KHE treatment guidelines are based mainly on case reports and expert consensus, with few clinical trials. Rapamycin inhibitors have recently developed a large evidence base for treatment in KHE (1, 2), with reduction in KHE size and normalization of platelet counts, in combination with corticosteroids, are considered the recommended treatment of KHE with KMP (1). The treatment regimen for sirolimus has not been established, and though target ranges reported in the literature have varied (1, 2), the most common is 5 - 10 µg/L (2). Little is published in the literature surrounding risk factors for adverse effects of sirolimus for KHE. A systematic review of the use of sirolimus in children with lymphatic malformations did not find a correlation between adverse events and sirolimus levels (5). Duration of therapy is another undefined area, ranging from 6 - 24+ months in the literature and reports of recurrence once the medication is ceased (1, 2, 5). Corticosteroids are not recommended as monotherapy, given low response rates of 10 - 27% (1).

Vincristine monotherapy does not appear to be effective for KHE patients (1). It was recommended as first-line therapy in guidelines prior to the publication of large sirolimus studies (6). Additionally, vincristine requires central venous access and in-patient administration (1).
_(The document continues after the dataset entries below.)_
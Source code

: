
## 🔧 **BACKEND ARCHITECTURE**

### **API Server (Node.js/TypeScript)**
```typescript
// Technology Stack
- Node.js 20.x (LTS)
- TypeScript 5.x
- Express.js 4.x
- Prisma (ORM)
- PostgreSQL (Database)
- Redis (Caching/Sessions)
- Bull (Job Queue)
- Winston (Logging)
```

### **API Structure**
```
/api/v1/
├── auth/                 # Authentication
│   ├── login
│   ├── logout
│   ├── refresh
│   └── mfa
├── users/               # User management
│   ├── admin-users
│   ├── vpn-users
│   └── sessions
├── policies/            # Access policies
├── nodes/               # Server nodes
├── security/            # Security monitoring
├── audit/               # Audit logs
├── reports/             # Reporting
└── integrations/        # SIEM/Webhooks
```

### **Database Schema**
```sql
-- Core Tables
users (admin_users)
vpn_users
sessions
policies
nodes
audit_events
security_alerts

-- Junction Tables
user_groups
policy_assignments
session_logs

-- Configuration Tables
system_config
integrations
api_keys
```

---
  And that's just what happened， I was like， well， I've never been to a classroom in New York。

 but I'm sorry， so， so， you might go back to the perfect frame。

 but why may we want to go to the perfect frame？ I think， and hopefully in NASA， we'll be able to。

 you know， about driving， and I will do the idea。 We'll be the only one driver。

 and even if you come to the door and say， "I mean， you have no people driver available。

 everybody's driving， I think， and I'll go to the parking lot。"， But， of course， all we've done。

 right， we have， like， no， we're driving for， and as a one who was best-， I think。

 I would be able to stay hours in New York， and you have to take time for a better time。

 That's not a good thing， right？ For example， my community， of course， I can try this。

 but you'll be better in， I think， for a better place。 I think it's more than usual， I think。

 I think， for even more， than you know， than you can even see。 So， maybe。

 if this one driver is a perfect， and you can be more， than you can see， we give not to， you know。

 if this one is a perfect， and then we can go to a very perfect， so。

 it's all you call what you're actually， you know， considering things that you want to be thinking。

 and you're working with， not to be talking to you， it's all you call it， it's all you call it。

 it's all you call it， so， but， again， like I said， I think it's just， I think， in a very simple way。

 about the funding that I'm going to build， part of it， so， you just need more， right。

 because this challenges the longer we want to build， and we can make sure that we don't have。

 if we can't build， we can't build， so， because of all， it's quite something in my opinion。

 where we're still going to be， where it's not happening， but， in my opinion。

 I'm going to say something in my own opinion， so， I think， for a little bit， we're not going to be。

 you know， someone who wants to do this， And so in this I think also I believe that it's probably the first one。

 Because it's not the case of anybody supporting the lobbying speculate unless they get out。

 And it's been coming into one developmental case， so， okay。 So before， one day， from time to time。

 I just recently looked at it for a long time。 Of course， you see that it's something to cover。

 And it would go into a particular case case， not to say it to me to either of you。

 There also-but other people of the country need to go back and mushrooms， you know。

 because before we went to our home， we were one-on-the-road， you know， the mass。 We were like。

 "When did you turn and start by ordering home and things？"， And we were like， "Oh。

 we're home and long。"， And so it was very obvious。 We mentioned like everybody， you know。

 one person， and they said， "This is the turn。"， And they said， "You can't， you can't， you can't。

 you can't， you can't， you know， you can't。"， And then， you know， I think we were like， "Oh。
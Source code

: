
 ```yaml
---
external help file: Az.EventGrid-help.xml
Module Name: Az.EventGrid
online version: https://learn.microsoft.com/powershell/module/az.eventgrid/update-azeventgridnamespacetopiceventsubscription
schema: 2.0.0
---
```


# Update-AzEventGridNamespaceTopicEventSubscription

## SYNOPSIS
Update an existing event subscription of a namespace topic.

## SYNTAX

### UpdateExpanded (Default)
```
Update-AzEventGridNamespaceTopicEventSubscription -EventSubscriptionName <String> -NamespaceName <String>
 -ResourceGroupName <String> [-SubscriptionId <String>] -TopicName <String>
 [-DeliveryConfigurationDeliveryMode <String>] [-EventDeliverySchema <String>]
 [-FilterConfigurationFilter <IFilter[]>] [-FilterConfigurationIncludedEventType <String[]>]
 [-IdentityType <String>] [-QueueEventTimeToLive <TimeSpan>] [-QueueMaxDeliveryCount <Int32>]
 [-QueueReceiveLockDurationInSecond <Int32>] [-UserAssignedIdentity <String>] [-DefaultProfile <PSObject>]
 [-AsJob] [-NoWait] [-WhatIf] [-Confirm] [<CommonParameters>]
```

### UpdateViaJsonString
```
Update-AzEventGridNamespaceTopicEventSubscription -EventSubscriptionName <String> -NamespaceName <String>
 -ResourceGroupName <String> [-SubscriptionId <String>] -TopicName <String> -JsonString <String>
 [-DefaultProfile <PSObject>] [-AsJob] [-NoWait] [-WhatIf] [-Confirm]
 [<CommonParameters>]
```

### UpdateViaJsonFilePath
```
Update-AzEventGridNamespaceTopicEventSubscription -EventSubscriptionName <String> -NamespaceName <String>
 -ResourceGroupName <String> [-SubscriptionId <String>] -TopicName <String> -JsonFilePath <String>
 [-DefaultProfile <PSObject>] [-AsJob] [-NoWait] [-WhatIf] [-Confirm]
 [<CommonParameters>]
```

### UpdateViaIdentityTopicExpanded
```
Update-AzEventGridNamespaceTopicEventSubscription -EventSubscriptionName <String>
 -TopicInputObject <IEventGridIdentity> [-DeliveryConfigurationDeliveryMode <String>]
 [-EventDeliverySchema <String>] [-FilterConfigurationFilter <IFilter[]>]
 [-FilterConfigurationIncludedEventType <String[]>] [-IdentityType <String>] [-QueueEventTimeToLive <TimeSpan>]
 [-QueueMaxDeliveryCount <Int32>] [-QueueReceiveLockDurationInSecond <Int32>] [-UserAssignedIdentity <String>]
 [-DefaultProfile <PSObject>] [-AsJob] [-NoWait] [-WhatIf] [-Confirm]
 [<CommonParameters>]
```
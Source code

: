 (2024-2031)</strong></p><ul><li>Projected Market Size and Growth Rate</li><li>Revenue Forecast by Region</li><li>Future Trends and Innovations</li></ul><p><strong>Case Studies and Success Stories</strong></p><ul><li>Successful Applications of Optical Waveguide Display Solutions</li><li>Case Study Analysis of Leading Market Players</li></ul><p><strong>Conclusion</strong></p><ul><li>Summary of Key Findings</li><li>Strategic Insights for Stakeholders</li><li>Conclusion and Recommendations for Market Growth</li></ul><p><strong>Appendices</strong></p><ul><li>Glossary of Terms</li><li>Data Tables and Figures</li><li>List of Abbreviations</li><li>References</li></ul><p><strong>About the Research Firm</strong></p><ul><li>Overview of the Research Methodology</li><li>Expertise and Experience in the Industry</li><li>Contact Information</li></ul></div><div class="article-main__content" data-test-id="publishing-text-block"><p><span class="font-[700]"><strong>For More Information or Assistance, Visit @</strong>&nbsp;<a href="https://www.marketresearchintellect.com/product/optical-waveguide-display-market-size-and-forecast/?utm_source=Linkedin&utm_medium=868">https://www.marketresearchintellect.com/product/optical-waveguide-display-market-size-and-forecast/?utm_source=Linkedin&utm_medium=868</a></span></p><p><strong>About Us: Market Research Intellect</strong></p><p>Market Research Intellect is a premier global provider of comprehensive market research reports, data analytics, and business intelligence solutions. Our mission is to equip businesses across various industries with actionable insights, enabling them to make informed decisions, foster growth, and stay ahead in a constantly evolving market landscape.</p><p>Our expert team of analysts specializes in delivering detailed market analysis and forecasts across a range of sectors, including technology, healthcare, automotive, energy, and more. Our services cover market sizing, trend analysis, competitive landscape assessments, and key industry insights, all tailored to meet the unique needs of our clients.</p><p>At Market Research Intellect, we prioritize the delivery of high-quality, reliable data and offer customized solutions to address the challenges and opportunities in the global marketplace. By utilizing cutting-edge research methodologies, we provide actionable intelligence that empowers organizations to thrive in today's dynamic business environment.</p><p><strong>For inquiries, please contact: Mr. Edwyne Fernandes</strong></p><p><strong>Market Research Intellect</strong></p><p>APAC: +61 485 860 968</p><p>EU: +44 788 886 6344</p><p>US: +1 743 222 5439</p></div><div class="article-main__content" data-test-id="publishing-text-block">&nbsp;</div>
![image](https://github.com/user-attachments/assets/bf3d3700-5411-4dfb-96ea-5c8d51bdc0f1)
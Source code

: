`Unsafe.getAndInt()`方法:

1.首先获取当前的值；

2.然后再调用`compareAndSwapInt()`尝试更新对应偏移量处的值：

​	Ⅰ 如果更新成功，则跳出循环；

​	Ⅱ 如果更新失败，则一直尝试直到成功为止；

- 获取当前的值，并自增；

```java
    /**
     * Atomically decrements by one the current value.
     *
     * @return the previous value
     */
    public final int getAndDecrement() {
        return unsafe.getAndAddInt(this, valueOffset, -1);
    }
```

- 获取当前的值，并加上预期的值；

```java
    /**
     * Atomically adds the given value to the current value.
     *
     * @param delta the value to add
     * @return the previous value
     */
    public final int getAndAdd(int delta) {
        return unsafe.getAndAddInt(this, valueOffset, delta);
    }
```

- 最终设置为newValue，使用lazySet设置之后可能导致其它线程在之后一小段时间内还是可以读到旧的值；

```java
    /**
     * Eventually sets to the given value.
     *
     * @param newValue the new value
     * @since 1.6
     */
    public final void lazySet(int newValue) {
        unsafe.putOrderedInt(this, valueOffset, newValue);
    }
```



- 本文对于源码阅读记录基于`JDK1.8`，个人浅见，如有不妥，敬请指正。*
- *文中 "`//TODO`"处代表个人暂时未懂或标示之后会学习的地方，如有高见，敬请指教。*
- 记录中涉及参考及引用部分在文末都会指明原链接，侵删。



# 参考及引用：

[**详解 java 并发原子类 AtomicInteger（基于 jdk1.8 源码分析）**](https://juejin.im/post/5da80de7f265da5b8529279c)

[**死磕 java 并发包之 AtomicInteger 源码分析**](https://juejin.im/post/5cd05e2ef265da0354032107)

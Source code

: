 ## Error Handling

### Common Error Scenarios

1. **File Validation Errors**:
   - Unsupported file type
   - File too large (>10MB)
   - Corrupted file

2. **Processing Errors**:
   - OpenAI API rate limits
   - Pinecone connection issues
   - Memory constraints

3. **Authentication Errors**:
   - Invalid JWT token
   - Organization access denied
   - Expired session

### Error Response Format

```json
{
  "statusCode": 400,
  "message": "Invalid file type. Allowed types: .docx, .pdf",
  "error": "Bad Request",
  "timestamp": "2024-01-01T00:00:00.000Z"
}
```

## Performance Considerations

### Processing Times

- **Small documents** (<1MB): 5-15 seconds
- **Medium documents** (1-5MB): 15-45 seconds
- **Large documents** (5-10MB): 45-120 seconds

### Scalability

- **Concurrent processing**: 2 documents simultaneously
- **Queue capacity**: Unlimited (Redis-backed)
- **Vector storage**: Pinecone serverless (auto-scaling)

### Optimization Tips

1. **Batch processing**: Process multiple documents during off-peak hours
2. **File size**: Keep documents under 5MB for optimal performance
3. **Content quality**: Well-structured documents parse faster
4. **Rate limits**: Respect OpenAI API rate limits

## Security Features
Surgical resection is considered potentially curative and could be considered early in patients where it can be done safely with KHE of appropriate size and stability (1, 6, 7). However, it is not commonly performed due to the vascularity of the lesions, the commonly associated coagulopathy, the typically young age of the patients, and concern that invasive interventions will worsen the hematological parameters (6). Few case reports (7, 8) detail surgical excision following response to systemic treatment with excellent outcomes and no recurrence. No longitudinal studies are looking at outcomes in patients surgically managed. Given the long-term safety of sirolimus in young children is not well-documented and reports of recurrence once ceased (9), surgical excision should be considered when safe. In a small case series, there was no recurrence of KHE following surgical resection (7), but there are case reports of late-term recurrence post-surgical intervention (8). This study demonstrates clinicians' difficulties in managing extremely young patients with complex, rare diseases with high mortality risk. A systemic, multidisciplinary approach, including an uncommon but successful surgical intervention, was successfully utilized. A limitation of the approach to this case study is the single patient and relatively short duration of follow-up.

3.1. Conclusion

This case highlights the complexities of diagnosing a rare illness in a patient with a rapidly progressive disease. Our patient responded excellently to a combination of sirolimus, prednisolone, and surgical treatment, although follow-up will continue long-term, given the involvement of surgical margins. There is a lack of consensus-driven guidelines on optimal sirolimus dose and duration, the decision and timing of surgery, complicating management decisions for clinicians. Further research is needed to assess treatment regimens and the long-term prognosis of patients with KHE.